The task:
Wherever the listing has a line with the string "time", copy that line out.

================================

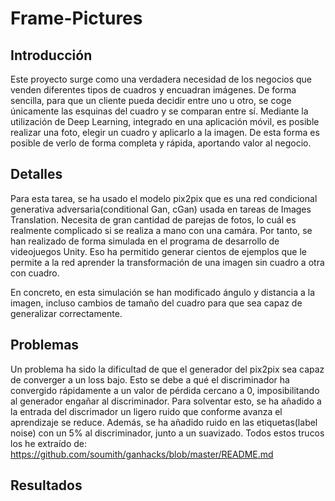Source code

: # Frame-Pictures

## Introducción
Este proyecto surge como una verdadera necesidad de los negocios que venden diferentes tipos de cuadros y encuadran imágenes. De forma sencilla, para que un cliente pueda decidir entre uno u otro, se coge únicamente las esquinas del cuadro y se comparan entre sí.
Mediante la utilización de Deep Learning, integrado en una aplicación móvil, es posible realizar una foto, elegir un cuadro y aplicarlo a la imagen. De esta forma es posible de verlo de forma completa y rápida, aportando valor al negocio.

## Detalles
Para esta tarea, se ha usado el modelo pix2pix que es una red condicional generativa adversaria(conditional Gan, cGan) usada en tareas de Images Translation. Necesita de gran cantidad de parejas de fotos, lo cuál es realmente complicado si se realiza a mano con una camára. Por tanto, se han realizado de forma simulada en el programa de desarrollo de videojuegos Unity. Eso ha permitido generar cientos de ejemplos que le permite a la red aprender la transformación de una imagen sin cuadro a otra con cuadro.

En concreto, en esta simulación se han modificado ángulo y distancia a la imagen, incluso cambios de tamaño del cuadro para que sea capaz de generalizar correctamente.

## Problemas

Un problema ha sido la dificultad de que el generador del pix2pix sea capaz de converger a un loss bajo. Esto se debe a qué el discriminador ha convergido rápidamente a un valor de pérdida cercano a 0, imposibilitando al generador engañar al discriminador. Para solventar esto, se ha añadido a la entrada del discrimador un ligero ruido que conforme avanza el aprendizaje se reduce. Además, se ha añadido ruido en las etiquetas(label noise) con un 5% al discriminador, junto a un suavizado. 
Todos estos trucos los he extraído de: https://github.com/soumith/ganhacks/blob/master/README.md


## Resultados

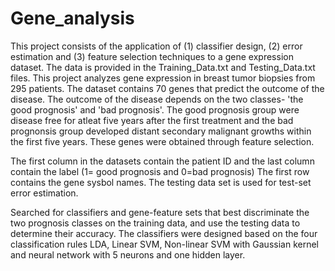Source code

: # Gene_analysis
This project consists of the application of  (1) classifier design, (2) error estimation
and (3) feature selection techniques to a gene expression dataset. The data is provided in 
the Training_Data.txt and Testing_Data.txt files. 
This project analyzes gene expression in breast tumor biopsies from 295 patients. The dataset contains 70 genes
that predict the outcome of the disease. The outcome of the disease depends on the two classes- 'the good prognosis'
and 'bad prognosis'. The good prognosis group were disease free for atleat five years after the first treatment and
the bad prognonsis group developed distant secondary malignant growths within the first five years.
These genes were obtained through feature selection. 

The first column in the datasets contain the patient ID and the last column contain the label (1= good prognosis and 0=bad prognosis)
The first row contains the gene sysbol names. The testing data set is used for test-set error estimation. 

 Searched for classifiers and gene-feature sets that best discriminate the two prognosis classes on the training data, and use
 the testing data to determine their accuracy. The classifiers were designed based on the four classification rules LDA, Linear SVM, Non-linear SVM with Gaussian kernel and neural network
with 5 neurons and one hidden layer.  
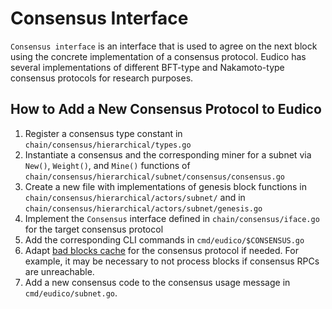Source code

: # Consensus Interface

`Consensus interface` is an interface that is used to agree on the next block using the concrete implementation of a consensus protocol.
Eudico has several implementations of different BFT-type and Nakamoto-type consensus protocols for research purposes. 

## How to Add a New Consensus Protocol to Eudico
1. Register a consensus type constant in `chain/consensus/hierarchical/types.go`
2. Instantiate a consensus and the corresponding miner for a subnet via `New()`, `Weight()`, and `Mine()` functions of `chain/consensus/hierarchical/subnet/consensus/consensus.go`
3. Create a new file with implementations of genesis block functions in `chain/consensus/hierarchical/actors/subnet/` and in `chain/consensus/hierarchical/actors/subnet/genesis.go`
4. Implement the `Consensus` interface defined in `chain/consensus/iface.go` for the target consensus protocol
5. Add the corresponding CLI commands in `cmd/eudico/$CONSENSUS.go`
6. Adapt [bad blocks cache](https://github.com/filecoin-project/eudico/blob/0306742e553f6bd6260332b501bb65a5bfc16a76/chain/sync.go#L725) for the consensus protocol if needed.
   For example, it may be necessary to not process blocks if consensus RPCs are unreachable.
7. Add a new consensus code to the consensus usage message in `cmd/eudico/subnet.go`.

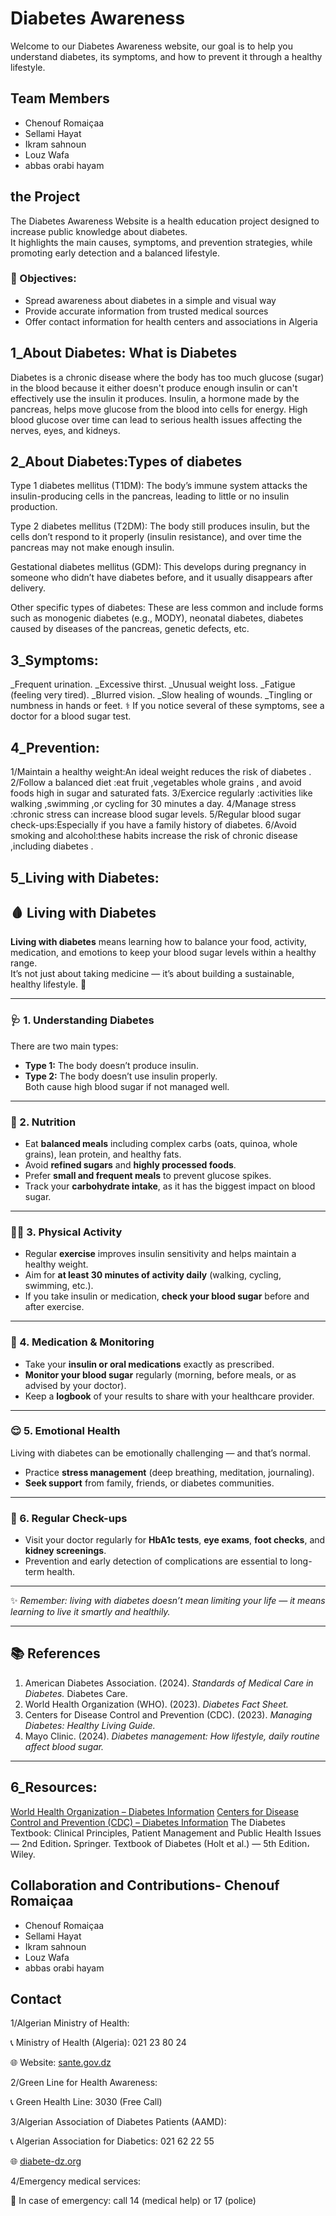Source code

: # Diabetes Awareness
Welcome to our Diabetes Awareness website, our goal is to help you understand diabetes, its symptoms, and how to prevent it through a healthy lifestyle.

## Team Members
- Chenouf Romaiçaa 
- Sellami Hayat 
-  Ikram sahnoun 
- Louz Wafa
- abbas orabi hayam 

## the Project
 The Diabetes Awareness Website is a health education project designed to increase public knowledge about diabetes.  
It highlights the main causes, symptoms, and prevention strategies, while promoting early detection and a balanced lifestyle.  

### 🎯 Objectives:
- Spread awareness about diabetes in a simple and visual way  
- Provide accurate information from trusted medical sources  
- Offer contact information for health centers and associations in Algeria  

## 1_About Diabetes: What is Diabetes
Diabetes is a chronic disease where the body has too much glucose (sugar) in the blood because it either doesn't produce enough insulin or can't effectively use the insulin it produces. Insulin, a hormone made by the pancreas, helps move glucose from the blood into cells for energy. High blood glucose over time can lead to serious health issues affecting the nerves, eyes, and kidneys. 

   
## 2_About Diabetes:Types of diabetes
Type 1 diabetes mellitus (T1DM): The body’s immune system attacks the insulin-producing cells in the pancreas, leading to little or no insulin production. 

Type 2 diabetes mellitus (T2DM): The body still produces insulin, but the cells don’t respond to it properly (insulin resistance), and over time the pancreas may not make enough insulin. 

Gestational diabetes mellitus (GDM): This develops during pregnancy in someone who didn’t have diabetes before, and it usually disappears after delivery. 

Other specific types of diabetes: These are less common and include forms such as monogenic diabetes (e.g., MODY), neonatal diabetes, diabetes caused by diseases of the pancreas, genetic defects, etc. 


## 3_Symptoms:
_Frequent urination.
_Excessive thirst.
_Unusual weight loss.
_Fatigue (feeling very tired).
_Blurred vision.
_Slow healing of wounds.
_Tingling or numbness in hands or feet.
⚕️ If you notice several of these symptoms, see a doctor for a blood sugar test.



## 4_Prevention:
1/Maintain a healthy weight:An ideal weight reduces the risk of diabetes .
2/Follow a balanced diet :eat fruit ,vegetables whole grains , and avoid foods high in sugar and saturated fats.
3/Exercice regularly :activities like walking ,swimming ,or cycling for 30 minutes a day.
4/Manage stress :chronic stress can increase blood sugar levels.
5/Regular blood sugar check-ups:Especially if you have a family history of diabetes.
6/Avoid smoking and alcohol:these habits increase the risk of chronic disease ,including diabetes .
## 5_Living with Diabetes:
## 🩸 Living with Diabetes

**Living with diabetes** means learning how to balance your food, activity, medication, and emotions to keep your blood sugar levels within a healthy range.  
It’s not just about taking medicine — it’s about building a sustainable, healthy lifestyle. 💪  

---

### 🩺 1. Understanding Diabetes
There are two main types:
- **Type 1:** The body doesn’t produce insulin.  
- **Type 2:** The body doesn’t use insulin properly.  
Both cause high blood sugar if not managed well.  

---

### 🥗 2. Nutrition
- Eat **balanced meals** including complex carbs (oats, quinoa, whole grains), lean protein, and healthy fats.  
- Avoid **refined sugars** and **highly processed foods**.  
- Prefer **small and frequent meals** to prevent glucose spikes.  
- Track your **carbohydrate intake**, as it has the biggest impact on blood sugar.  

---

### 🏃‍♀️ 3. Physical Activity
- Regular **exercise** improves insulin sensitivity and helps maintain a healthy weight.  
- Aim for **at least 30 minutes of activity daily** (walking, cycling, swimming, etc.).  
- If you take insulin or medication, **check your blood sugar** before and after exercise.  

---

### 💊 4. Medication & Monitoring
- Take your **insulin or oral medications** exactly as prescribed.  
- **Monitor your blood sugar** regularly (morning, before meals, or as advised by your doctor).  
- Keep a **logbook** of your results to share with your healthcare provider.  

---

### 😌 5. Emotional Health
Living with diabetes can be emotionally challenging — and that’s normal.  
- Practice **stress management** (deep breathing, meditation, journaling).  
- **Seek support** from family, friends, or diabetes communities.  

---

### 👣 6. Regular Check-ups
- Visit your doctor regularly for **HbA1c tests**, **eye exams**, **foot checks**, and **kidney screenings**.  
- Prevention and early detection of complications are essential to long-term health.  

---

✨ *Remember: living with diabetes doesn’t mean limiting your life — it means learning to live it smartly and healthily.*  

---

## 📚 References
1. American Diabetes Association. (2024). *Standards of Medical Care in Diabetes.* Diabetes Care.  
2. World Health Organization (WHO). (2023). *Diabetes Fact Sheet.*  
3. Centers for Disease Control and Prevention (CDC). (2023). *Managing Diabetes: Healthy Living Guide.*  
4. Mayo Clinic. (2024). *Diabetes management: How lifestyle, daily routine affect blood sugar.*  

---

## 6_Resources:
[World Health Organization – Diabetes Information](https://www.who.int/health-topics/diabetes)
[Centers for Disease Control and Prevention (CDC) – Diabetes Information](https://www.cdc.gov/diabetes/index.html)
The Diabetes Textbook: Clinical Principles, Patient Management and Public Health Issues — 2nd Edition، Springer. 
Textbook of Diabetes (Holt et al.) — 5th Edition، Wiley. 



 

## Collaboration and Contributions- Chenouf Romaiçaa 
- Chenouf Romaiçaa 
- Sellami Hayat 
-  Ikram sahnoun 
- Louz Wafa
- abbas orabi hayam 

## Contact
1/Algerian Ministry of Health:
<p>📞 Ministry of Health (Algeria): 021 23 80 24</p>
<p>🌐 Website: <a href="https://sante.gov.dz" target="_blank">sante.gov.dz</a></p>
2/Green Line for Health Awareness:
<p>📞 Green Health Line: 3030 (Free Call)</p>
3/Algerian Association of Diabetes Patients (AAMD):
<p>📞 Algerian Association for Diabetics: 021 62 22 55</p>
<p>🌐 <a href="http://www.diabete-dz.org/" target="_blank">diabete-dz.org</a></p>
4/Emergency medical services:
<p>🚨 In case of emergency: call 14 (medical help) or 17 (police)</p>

================================

Written reply:
Diabetes is a chronic disease where the body has too much glucose (sugar) in the blood because it either doesn't produce enough insulin or can't effectively use the insulin it produces. Insulin, a hormone made by the pancreas, helps move glucose from the blood into cells for energy. High blood glucose over time can lead to serious health issues affecting the nerves, eyes, and kidneys. 
Type 2 diabetes mellitus (T2DM): The body still produces insulin, but the cells don’t respond to it properly (insulin resistance), and over time the pancreas may not make enough insulin. 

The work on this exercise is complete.